**TASK**
Exactly as written, set down the lines from the top of the entries through the line bearing "radius at mid-span.", with every picture left out.

::: TASK MATERIAL

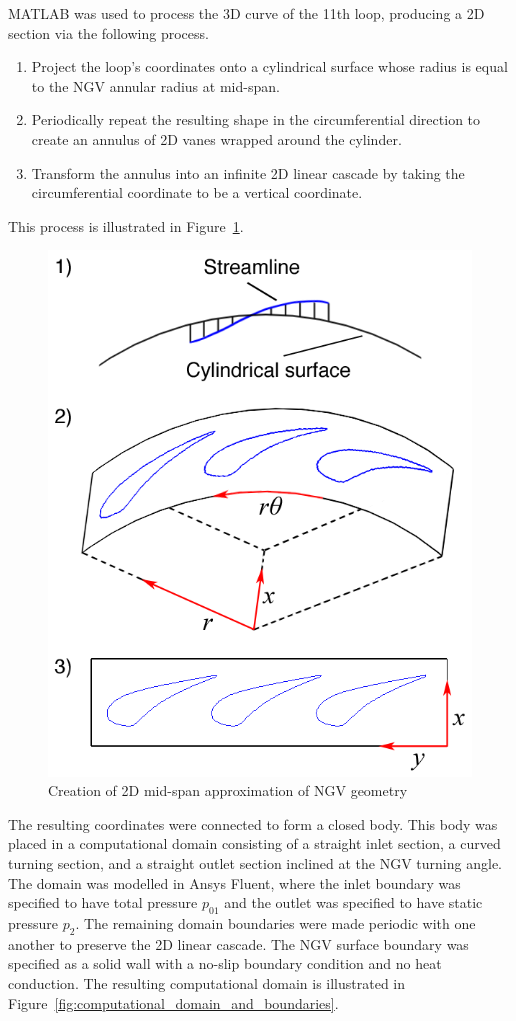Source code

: \documentclass[a4paper, 11pt, oneside]{report}
\begin{document}
MATLAB was used to process the 3D curve of the 11th loop, producing a 2D section via the following process. 
\begin{enumerate}
  \item Project the loop's coordinates onto a cylindrical surface whose radius is equal to the NGV annular radius at mid-span.
  \item Periodically repeat the resulting shape in the circumferential direction to create an annulus of 2D vanes wrapped around the cylinder.
  \item Transform the annulus into an infinite 2D linear cascade by taking the circumferential coordinate to be a vertical coordinate.
\end{enumerate}
This process is illustrated in Figure~\ref{fig:2d_geometry_creation}.

\begin{figure}[H]
	\centering
	\includegraphics[width=.6\textwidth]{figs/2d_geometry_creation.png}
	\caption{Creation of 2D mid-span approximation of NGV geometry}
	\label{fig:2d_geometry_creation}
\end{figure}

The resulting coordinates were connected to form a closed body. This body was placed in a computational domain consisting of a straight inlet section, a curved turning section, and a straight outlet section inclined at the NGV turning angle. The domain was modelled in Ansys Fluent, where the inlet boundary was specified to have total pressure $p_{01}$ and the outlet was specified to have static pressure $p_2$. The remaining domain boundaries were made periodic with one another to preserve the 2D linear cascade. The NGV surface boundary was specified as a solid wall with a no-slip boundary condition and no heat conduction. The resulting computational domain is illustrated in Figure~\ref{fig:computational_domain_and_boundaries}.
\end{document}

::::::

**REPLY**
Source code

: \documentclass[a4paper, 11pt, oneside]{report}
\begin{document}
MATLAB was used to process the 3D curve of the 11th loop, producing a 2D section via the following process. 
\begin{enumerate}
  \item Project the loop's coordinates onto a cylindrical surface whose radius is equal to the NGV annular radius at mid-span.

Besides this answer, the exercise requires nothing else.